_DATA LISTING_
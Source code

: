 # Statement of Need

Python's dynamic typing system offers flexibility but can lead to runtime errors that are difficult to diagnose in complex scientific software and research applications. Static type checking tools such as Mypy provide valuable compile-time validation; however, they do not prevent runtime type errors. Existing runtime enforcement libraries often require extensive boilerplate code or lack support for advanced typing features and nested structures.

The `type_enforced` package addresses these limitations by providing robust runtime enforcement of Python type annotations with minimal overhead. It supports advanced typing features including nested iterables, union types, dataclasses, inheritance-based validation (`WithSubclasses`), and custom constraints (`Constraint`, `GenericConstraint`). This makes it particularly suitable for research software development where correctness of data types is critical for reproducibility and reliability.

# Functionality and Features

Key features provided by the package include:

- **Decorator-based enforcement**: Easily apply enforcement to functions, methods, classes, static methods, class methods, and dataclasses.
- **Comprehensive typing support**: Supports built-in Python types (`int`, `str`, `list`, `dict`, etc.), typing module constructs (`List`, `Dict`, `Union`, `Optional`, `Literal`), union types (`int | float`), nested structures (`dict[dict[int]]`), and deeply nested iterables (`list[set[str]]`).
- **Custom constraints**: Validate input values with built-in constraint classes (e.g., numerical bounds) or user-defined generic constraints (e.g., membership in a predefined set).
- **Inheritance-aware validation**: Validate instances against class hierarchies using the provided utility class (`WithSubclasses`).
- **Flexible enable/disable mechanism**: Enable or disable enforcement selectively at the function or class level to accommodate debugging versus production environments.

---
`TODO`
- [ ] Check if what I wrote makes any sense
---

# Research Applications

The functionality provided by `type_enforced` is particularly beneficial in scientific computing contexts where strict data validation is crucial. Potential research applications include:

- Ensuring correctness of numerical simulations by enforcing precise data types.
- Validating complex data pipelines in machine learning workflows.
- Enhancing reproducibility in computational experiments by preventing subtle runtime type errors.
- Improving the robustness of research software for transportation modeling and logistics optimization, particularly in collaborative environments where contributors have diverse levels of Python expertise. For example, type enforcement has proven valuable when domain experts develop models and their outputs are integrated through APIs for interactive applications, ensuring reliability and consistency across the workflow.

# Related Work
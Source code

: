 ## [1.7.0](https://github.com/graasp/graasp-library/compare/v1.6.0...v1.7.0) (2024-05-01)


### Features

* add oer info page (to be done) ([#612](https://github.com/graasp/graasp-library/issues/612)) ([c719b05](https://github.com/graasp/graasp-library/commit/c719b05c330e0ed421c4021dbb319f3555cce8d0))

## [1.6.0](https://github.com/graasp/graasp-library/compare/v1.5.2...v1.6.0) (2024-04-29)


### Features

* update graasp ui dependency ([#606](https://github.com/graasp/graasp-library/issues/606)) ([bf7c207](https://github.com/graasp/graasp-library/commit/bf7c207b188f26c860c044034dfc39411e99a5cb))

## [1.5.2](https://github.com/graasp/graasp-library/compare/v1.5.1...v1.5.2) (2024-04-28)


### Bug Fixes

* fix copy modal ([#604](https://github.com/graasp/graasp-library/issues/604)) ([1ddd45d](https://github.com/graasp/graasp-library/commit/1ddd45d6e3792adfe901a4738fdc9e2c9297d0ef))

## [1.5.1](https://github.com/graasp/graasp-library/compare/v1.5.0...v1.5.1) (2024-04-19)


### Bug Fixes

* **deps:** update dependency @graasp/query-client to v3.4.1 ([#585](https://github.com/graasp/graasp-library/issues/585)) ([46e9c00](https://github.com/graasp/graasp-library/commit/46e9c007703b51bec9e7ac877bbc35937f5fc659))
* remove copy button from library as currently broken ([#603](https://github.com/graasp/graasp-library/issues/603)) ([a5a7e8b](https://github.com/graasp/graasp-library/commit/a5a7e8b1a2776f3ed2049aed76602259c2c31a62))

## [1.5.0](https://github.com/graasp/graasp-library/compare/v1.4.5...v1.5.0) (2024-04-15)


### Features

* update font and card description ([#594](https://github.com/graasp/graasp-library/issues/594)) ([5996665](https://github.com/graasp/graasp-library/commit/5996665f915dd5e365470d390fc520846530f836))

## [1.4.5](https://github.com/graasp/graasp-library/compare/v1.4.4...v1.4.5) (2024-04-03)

_TO DO_
Could you repeat every record above exactly as it is written?

_ANSWER SECTION_
Source code

: # Statement of Need

Python's dynamic typing system offers flexibility but can lead to runtime errors that are difficult to diagnose in complex scientific software and research applications. Static type checking tools such as Mypy provide valuable compile-time validation; however, they do not prevent runtime type errors. Existing runtime enforcement libraries often require extensive boilerplate code or lack support for advanced typing features and nested structures.

The `type_enforced` package addresses these limitations by providing robust runtime enforcement of Python type annotations with minimal overhead. It supports advanced typing features including nested iterables, union types, dataclasses, inheritance-based validation (`WithSubclasses`), and custom constraints (`Constraint`, `GenericConstraint`). This makes it particularly suitable for research software development where correctness of data types is critical for reproducibility and reliability.

# Functionality and Features

Key features provided by the package include:

- **Decorator-based enforcement**: Easily apply enforcement to functions, methods, classes, static methods, class methods, and dataclasses.
- **Comprehensive typing support**: Supports built-in Python types (`int`, `str`, `list`, `dict`, etc.), typing module constructs (`List`, `Dict`, `Union`, `Optional`, `Literal`), union types (`int | float`), nested structures (`dict[dict[int]]`), and deeply nested iterables (`list[set[str]]`).
- **Custom constraints**: Validate input values with built-in constraint classes (e.g., numerical bounds) or user-defined generic constraints (e.g., membership in a predefined set).
- **Inheritance-aware validation**: Validate instances against class hierarchies using the provided utility class (`WithSubclasses`).
- **Flexible enable/disable mechanism**: Enable or disable enforcement selectively at the function or class level to accommodate debugging versus production environments.

---
`TODO`
- [ ] Check if what I wrote makes any sense
---

# Research Applications

The functionality provided by `type_enforced` is particularly beneficial in scientific computing contexts where strict data validation is crucial. Potential research applications include:

- Ensuring correctness of numerical simulations by enforcing precise data types.
- Validating complex data pipelines in machine learning workflows.
- Enhancing reproducibility in computational experiments by preventing subtle runtime type errors.
- Improving the robustness of research software for transportation modeling and logistics optimization, particularly in collaborative environments where contributors have diverse levels of Python expertise. For example, type enforcement has proven valuable when domain experts develop models and their outputs are integrated through APIs for interactive applications, ensuring reliability and consistency across the workflow.

# Related Work
Source code

: ## [1.7.0](https://github.com/graasp/graasp-library/compare/v1.6.0...v1.7.0) (2024-05-01)


### Features

* add oer info page (to be done) ([#612](https://github.com/graasp/graasp-library/issues/612)) ([c719b05](https://github.com/graasp/graasp-library/commit/c719b05c330e0ed421c4021dbb319f3555cce8d0))

## [1.6.0](https://github.com/graasp/graasp-library/compare/v1.5.2...v1.6.0) (2024-04-29)


### Features

* update graasp ui dependency ([#606](https://github.com/graasp/graasp-library/issues/606)) ([bf7c207](https://github.com/graasp/graasp-library/commit/bf7c207b188f26c860c044034dfc39411e99a5cb))

## [1.5.2](https://github.com/graasp/graasp-library/compare/v1.5.1...v1.5.2) (2024-04-28)


### Bug Fixes

* fix copy modal ([#604](https://github.com/graasp/graasp-library/issues/604)) ([1ddd45d](https://github.com/graasp/graasp-library/commit/1ddd45d6e3792adfe901a4738fdc9e2c9297d0ef))

## [1.5.1](https://github.com/graasp/graasp-library/compare/v1.5.0...v1.5.1) (2024-04-19)


### Bug Fixes

* **deps:** update dependency @graasp/query-client to v3.4.1 ([#585](https://github.com/graasp/graasp-library/issues/585)) ([46e9c00](https://github.com/graasp/graasp-library/commit/46e9c007703b51bec9e7ac877bbc35937f5fc659))
* remove copy button from library as currently broken ([#603](https://github.com/graasp/graasp-library/issues/603)) ([a5a7e8b](https://github.com/graasp/graasp-library/commit/a5a7e8b1a2776f3ed2049aed76602259c2c31a62))

## [1.5.0](https://github.com/graasp/graasp-library/compare/v1.4.5...v1.5.0) (2024-04-15)


### Features

* update font and card description ([#594](https://github.com/graasp/graasp-library/issues/594)) ([5996665](https://github.com/graasp/graasp-library/commit/5996665f915dd5e365470d390fc520846530f836))

## [1.4.5](https://github.com/graasp/graasp-library/compare/v1.4.4...v1.4.5) (2024-04-03)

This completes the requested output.